Your answer must be an exact copy of the records below.

★ ★ ★ ★

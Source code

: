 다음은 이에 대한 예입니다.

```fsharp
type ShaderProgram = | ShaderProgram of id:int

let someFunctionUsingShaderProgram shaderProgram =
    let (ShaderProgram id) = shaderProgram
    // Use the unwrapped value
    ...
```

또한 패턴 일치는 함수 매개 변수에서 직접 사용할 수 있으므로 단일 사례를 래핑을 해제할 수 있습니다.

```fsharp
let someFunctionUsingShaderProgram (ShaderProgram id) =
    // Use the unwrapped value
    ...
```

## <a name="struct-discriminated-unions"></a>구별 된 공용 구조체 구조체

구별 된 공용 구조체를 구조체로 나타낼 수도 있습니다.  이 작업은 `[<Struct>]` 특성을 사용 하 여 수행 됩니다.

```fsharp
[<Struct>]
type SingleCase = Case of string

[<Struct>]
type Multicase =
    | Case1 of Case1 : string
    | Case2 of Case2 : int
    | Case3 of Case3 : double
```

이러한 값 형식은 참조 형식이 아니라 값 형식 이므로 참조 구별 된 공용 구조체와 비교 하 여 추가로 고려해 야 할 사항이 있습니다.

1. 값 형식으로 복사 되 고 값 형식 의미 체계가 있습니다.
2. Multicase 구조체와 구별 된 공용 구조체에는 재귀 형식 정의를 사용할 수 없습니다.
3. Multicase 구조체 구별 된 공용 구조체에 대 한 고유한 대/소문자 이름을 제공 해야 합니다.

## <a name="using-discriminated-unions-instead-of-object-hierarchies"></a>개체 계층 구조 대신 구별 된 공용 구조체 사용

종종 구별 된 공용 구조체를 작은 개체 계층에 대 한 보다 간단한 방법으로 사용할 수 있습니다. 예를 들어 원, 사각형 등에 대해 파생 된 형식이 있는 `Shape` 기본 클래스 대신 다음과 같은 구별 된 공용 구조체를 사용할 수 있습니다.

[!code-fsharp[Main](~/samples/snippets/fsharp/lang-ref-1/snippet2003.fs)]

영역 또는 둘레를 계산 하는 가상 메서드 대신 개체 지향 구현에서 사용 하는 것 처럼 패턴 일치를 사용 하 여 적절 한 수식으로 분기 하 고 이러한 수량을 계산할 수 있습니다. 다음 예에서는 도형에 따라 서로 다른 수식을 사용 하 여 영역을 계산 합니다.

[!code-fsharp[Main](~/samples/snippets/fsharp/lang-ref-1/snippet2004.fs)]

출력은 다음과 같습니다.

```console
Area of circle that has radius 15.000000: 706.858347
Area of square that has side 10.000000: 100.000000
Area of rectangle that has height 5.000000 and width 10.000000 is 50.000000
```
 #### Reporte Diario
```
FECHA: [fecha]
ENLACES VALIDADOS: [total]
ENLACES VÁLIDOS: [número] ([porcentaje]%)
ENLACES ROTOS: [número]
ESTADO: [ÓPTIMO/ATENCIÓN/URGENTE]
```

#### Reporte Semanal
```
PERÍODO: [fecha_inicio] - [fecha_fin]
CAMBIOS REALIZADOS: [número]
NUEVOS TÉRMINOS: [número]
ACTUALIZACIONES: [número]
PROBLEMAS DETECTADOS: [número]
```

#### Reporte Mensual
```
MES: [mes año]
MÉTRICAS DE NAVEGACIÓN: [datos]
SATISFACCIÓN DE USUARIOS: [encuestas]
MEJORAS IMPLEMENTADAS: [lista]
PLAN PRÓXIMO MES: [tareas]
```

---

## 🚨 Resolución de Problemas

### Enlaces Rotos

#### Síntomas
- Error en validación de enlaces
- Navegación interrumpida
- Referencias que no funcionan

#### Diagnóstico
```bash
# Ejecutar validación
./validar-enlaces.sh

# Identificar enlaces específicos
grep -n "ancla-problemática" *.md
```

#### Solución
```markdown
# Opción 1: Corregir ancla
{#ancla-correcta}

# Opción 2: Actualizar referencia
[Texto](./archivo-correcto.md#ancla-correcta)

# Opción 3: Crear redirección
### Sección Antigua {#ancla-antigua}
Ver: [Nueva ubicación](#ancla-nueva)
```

★ ★ ★ ★

» Task output
Source code

: 다음은 이에 대한 예입니다.

```fsharp
type ShaderProgram = | ShaderProgram of id:int

let someFunctionUsingShaderProgram shaderProgram =
    let (ShaderProgram id) = shaderProgram
    // Use the unwrapped value
    ...
```

또한 패턴 일치는 함수 매개 변수에서 직접 사용할 수 있으므로 단일 사례를 래핑을 해제할 수 있습니다.

```fsharp
let someFunctionUsingShaderProgram (ShaderProgram id) =
    // Use the unwrapped value
    ...
```

## <a name="struct-discriminated-unions"></a>구별 된 공용 구조체 구조체

구별 된 공용 구조체를 구조체로 나타낼 수도 있습니다.  이 작업은 `[<Struct>]` 특성을 사용 하 여 수행 됩니다.

```fsharp
[<Struct>]
type SingleCase = Case of string

[<Struct>]
type Multicase =
    | Case1 of Case1 : string
    | Case2 of Case2 : int
    | Case3 of Case3 : double
```

이러한 값 형식은 참조 형식이 아니라 값 형식 이므로 참조 구별 된 공용 구조체와 비교 하 여 추가로 고려해 야 할 사항이 있습니다.

1. 값 형식으로 복사 되 고 값 형식 의미 체계가 있습니다.
2. Multicase 구조체와 구별 된 공용 구조체에는 재귀 형식 정의를 사용할 수 없습니다.
3. Multicase 구조체 구별 된 공용 구조체에 대 한 고유한 대/소문자 이름을 제공 해야 합니다.

## <a name="using-discriminated-unions-instead-of-object-hierarchies"></a>개체 계층 구조 대신 구별 된 공용 구조체 사용

종종 구별 된 공용 구조체를 작은 개체 계층에 대 한 보다 간단한 방법으로 사용할 수 있습니다. 예를 들어 원, 사각형 등에 대해 파생 된 형식이 있는 `Shape` 기본 클래스 대신 다음과 같은 구별 된 공용 구조체를 사용할 수 있습니다.

[!code-fsharp[Main](~/samples/snippets/fsharp/lang-ref-1/snippet2003.fs)]

영역 또는 둘레를 계산 하는 가상 메서드 대신 개체 지향 구현에서 사용 하는 것 처럼 패턴 일치를 사용 하 여 적절 한 수식으로 분기 하 고 이러한 수량을 계산할 수 있습니다. 다음 예에서는 도형에 따라 서로 다른 수식을 사용 하 여 영역을 계산 합니다.

[!code-fsharp[Main](~/samples/snippets/fsharp/lang-ref-1/snippet2004.fs)]

출력은 다음과 같습니다.

```console
Area of circle that has radius 15.000000: 706.858347
Area of square that has side 10.000000: 100.000000
Area of rectangle that has height 5.000000 and width 10.000000 is 50.000000
```
 #### Reporte Diario
```
FECHA: [fecha]
ENLACES VALIDADOS: [total]
ENLACES VÁLIDOS: [número] ([porcentaje]%)
ENLACES ROTOS: [número]
ESTADO: [ÓPTIMO/ATENCIÓN/URGENTE]
```

#### Reporte Semanal
```
PERÍODO: [fecha_inicio] - [fecha_fin]
CAMBIOS REALIZADOS: [número]
NUEVOS TÉRMINOS: [número]
ACTUALIZACIONES: [número]
PROBLEMAS DETECTADOS: [número]
```

#### Reporte Mensual
```
MES: [mes año]
MÉTRICAS DE NAVEGACIÓN: [datos]
SATISFACCIÓN DE USUARIOS: [encuestas]
MEJORAS IMPLEMENTADAS: [lista]
PLAN PRÓXIMO MES: [tareas]
```

---

## 🚨 Resolución de Problemas

### Enlaces Rotos

#### Síntomas
- Error en validación de enlaces
- Navegación interrumpida
- Referencias que no funcionan

#### Diagnóstico
```bash
# Ejecutar validación
./validar-enlaces.sh

# Identificar enlaces específicos
grep -n "ancla-problemática" *.md
```

#### Solución
```markdown
# Opción 1: Corregir ancla
{#ancla-correcta}

# Opción 2: Actualizar referencia
[Texto](./archivo-correcto.md#ancla-correcta)

# Opción 3: Crear redirección
### Sección Antigua {#ancla-antigua}
Ver: [Nueva ubicación](#ancla-nueva)
```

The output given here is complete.